Find every line in the records below that holds the word "kubectl", and copy it out.

──────── SUPPLIED INFORMATION ────────

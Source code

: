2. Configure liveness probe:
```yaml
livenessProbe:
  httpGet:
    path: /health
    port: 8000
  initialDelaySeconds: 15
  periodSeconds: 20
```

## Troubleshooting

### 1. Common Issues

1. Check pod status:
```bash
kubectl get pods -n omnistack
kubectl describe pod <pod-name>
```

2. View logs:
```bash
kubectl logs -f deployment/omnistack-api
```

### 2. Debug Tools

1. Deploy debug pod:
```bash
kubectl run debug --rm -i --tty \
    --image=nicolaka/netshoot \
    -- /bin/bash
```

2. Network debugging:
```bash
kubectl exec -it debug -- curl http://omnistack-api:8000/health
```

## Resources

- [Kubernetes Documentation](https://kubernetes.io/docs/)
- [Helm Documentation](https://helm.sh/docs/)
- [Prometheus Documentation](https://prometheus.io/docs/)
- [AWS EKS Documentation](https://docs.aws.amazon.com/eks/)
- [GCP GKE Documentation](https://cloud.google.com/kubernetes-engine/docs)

────────
──────── SUPPLIED INFORMATION ────────

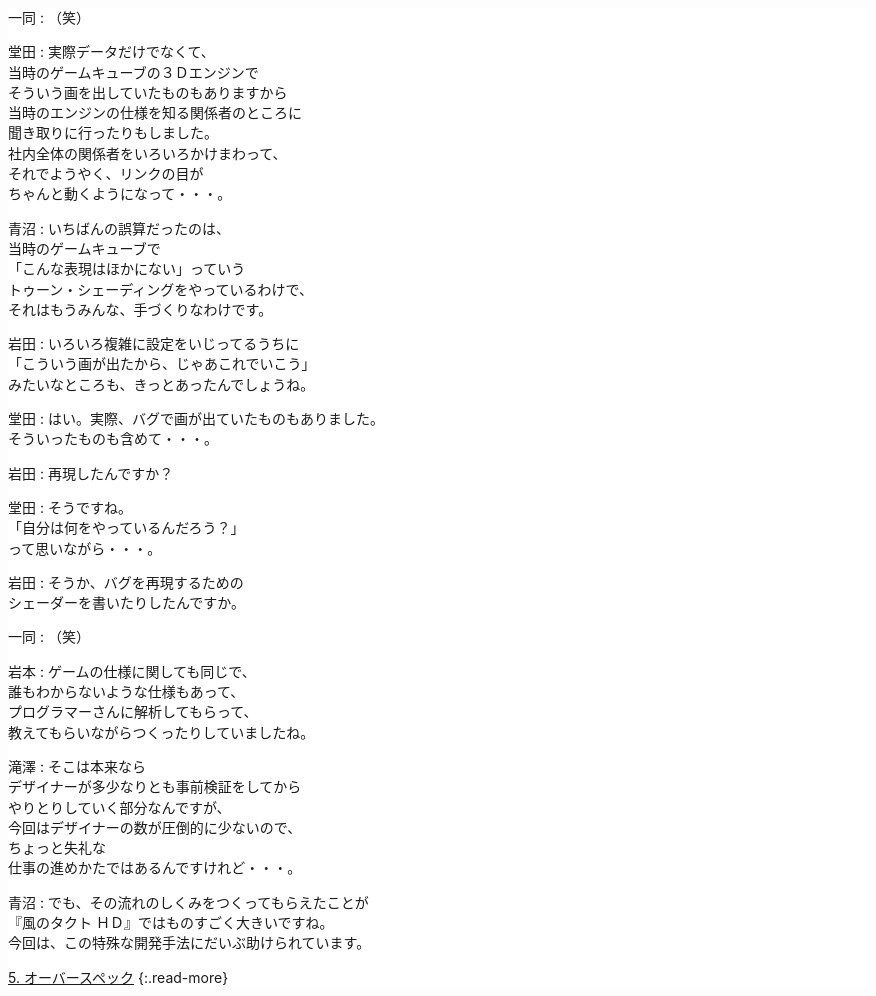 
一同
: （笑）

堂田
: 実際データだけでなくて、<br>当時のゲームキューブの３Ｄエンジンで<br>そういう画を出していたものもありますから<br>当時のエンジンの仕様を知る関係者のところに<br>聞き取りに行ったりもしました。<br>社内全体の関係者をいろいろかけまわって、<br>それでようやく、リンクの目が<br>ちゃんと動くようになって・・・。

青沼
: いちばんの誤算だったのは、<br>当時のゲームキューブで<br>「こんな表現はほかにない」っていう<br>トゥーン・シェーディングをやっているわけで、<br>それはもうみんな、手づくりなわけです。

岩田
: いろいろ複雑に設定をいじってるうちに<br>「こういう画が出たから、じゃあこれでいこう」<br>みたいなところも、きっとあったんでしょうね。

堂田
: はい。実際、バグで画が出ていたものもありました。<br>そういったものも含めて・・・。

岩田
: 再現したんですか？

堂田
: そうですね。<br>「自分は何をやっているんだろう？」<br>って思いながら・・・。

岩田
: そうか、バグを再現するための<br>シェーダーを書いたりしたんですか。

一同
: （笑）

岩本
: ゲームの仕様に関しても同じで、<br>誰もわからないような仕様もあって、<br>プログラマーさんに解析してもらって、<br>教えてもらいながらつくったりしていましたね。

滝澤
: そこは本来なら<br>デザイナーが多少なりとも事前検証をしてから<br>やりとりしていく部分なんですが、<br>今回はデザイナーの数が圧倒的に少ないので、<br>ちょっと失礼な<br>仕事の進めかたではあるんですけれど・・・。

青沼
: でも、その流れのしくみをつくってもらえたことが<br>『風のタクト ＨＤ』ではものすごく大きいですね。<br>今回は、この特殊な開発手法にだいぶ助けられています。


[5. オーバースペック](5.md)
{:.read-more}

────────
──────── SUPPLIED INFORMATION ────────

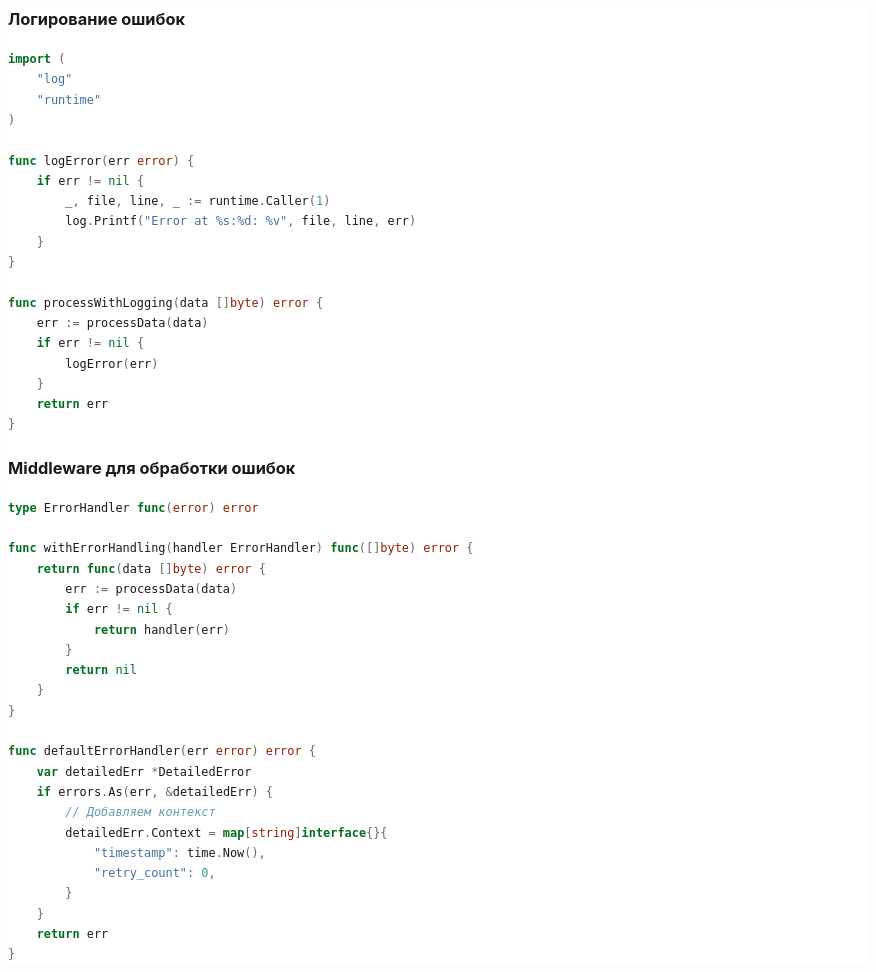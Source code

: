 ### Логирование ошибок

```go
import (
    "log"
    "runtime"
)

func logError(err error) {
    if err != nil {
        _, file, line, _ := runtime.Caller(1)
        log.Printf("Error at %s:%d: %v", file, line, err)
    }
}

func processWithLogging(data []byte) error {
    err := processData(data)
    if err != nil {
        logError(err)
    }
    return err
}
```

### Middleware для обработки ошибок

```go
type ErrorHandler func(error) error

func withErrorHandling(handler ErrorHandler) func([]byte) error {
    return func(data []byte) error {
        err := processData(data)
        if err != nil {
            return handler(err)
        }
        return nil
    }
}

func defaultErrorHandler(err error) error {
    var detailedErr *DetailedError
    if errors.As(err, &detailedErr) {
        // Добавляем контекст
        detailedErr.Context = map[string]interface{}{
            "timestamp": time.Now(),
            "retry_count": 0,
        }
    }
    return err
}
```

────────

TASK ANSWER:
kubectl get pods -n omnistack
kubectl describe pod <pod-name>
kubectl logs -f deployment/omnistack-api
kubectl run debug --rm -i --tty \
kubectl exec -it debug -- curl http://omnistack-api:8000/health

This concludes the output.